_To do:_
Your reply should be an exact copy of every entry, with the pictures removed.

_Task data:_
=== Begin Enclosure ===

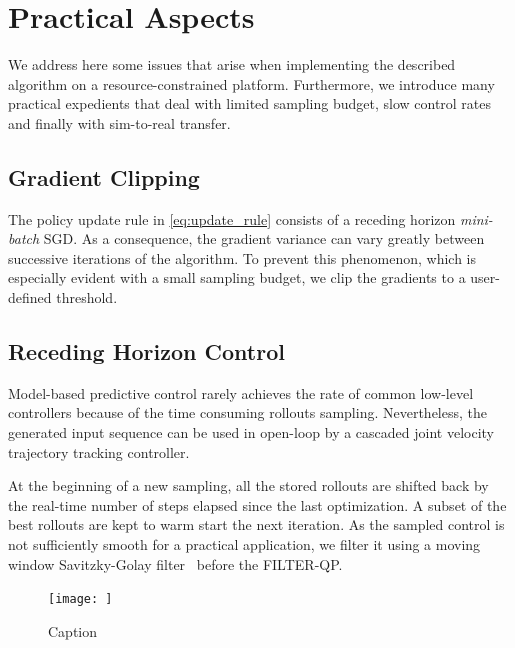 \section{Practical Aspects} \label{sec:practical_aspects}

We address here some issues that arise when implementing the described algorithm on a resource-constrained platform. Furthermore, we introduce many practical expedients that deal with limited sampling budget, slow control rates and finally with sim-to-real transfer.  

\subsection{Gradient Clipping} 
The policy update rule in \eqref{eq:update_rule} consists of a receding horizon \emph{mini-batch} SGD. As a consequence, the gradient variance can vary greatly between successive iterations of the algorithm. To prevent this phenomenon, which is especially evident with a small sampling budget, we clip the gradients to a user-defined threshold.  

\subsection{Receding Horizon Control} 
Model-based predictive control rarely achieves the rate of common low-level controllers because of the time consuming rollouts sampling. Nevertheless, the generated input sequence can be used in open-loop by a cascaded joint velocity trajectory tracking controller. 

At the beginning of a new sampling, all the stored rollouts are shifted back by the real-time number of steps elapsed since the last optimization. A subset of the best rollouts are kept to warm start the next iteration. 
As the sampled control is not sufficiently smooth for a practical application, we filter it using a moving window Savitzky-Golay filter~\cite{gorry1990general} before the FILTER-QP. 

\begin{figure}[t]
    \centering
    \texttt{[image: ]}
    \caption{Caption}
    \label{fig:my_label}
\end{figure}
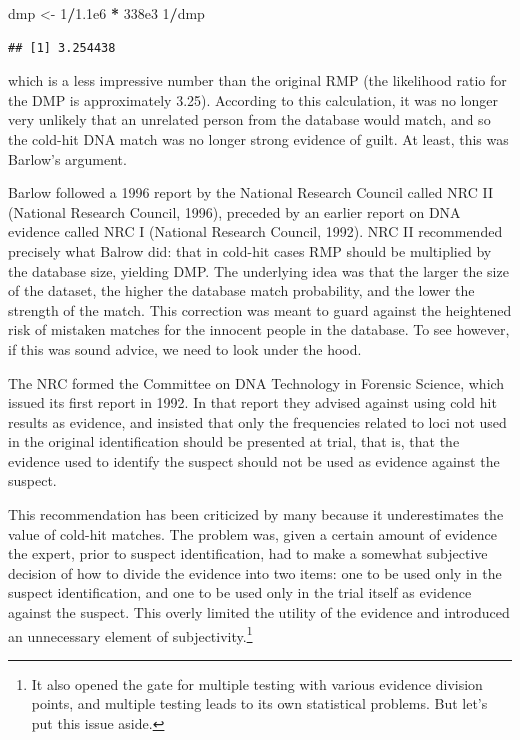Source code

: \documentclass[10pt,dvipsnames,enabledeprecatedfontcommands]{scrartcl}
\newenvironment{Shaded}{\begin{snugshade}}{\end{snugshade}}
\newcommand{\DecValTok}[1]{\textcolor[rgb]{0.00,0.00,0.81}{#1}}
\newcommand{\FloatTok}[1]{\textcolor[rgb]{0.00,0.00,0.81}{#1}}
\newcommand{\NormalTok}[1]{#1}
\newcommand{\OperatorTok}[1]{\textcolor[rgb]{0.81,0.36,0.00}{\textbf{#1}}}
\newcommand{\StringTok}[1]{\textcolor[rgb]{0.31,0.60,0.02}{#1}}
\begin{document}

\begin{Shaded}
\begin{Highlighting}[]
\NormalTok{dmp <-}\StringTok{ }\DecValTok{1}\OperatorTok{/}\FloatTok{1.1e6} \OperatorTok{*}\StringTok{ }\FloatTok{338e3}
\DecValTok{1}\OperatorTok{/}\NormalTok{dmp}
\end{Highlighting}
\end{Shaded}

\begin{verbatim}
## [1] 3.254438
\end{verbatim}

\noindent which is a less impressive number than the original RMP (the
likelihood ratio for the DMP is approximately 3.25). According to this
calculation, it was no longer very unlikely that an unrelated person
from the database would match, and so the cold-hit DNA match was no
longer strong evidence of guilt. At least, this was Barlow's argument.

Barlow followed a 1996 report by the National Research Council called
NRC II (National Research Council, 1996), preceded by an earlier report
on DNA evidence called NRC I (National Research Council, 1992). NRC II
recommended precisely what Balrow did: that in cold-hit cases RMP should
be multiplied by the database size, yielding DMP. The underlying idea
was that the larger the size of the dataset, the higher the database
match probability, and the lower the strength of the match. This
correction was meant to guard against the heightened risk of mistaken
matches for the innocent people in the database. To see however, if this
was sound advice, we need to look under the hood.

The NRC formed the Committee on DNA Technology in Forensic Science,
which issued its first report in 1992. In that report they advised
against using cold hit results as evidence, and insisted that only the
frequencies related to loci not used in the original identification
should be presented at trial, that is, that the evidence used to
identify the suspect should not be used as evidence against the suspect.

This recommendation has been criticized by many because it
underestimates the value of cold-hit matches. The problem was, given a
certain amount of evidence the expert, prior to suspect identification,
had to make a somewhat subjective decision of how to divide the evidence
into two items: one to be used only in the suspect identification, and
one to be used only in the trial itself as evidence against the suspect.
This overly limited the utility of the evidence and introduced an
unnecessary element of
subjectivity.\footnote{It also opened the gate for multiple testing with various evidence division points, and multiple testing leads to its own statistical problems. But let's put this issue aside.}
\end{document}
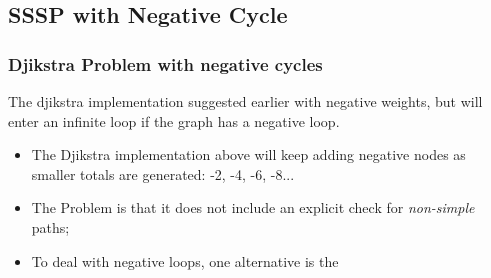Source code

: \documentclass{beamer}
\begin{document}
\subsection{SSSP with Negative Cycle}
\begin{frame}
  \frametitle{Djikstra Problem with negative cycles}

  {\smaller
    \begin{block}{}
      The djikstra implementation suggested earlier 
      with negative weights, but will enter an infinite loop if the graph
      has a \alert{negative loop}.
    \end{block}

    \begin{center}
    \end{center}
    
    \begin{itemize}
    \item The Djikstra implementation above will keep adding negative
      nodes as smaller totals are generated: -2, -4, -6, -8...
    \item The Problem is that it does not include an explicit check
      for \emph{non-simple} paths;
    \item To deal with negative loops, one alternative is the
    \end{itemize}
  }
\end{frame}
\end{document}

=== End Enclosure ===

_Output for this exercise:_
 \section{Practical Aspects} \label{sec:practical_aspects}

We address here some issues that arise when implementing the described algorithm on a resource-constrained platform. Furthermore, we introduce many practical expedients that deal with limited sampling budget, slow control rates and finally with sim-to-real transfer.  

\subsection{Gradient Clipping} 
The policy update rule in \eqref{eq:update_rule} consists of a receding horizon \emph{mini-batch} SGD. As a consequence, the gradient variance can vary greatly between successive iterations of the algorithm. To prevent this phenomenon, which is especially evident with a small sampling budget, we clip the gradients to a user-defined threshold.  

\subsection{Receding Horizon Control} 
Model-based predictive control rarely achieves the rate of common low-level controllers because of the time consuming rollouts sampling. Nevertheless, the generated input sequence can be used in open-loop by a cascaded joint velocity trajectory tracking controller. 

At the beginning of a new sampling, all the stored rollouts are shifted back by the real-time number of steps elapsed since the last optimization. A subset of the best rollouts are kept to warm start the next iteration. 
As the sampled control is not sufficiently smooth for a practical application, we filter it using a moving window Savitzky-Golay filter~\cite{gorry1990general} before the FILTER-QP. 

\begin{figure}[t]
    \centering
    \texttt{[image: ]}
    \caption{Caption}
    \label{fig:my_label}
\end{figure}
Source code

: \documentclass[10pt,dvipsnames,enabledeprecatedfontcommands]{scrartcl}
\newenvironment{Shaded}{\begin{snugshade}}{\end{snugshade}}
\newcommand{\DecValTok}[1]{\textcolor[rgb]{0.00,0.00,0.81}{#1}}
\newcommand{\FloatTok}[1]{\textcolor[rgb]{0.00,0.00,0.81}{#1}}
\newcommand{\NormalTok}[1]{#1}
\newcommand{\OperatorTok}[1]{\textcolor[rgb]{0.81,0.36,0.00}{\textbf{#1}}}
\newcommand{\StringTok}[1]{\textcolor[rgb]{0.31,0.60,0.02}{#1}}
\begin{document}

\begin{Shaded}
\begin{Highlighting}[]
\NormalTok{dmp <-}\StringTok{ }\DecValTok{1}\OperatorTok{/}\FloatTok{1.1e6} \OperatorTok{*}\StringTok{ }\FloatTok{338e3}
\DecValTok{1}\OperatorTok{/}\NormalTok{dmp}
\end{Highlighting}
\end{Shaded}

\begin{verbatim}
## [1] 3.254438
\end{verbatim}

\noindent which is a less impressive number than the original RMP (the
likelihood ratio for the DMP is approximately 3.25). According to this
calculation, it was no longer very unlikely that an unrelated person
from the database would match, and so the cold-hit DNA match was no
longer strong evidence of guilt. At least, this was Barlow's argument.

Barlow followed a 1996 report by the National Research Council called
NRC II (National Research Council, 1996), preceded by an earlier report
on DNA evidence called NRC I (National Research Council, 1992). NRC II
recommended precisely what Balrow did: that in cold-hit cases RMP should
be multiplied by the database size, yielding DMP. The underlying idea
was that the larger the size of the dataset, the higher the database
match probability, and the lower the strength of the match. This
correction was meant to guard against the heightened risk of mistaken
matches for the innocent people in the database. To see however, if this
was sound advice, we need to look under the hood.

The NRC formed the Committee on DNA Technology in Forensic Science,
which issued its first report in 1992. In that report they advised
against using cold hit results as evidence, and insisted that only the
frequencies related to loci not used in the original identification
should be presented at trial, that is, that the evidence used to
identify the suspect should not be used as evidence against the suspect.

This recommendation has been criticized by many because it
underestimates the value of cold-hit matches. The problem was, given a
certain amount of evidence the expert, prior to suspect identification,
had to make a somewhat subjective decision of how to divide the evidence
into two items: one to be used only in the suspect identification, and
one to be used only in the trial itself as evidence against the suspect.
This overly limited the utility of the evidence and introduced an
unnecessary element of
subjectivity.\footnote{It also opened the gate for multiple testing with various evidence division points, and multiple testing leads to its own statistical problems. But let's put this issue aside.}
\end{document}
Source code

: \documentclass{beamer}
\begin{document}
\subsection{SSSP with Negative Cycle}
\begin{frame}
  \frametitle{Djikstra Problem with negative cycles}

  {\smaller
    \begin{block}{}
      The djikstra implementation suggested earlier 
      with negative weights, but will enter an infinite loop if the graph
      has a \alert{negative loop}.
    \end{block}

    \begin{center}
    \end{center}
    
    \begin{itemize}
    \item The Djikstra implementation above will keep adding negative
      nodes as smaller totals are generated: -2, -4, -6, -8...
    \item The Problem is that it does not include an explicit check
      for \emph{non-simple} paths;
    \item To deal with negative loops, one alternative is the
    \end{itemize}
  }
\end{frame}
\end{document}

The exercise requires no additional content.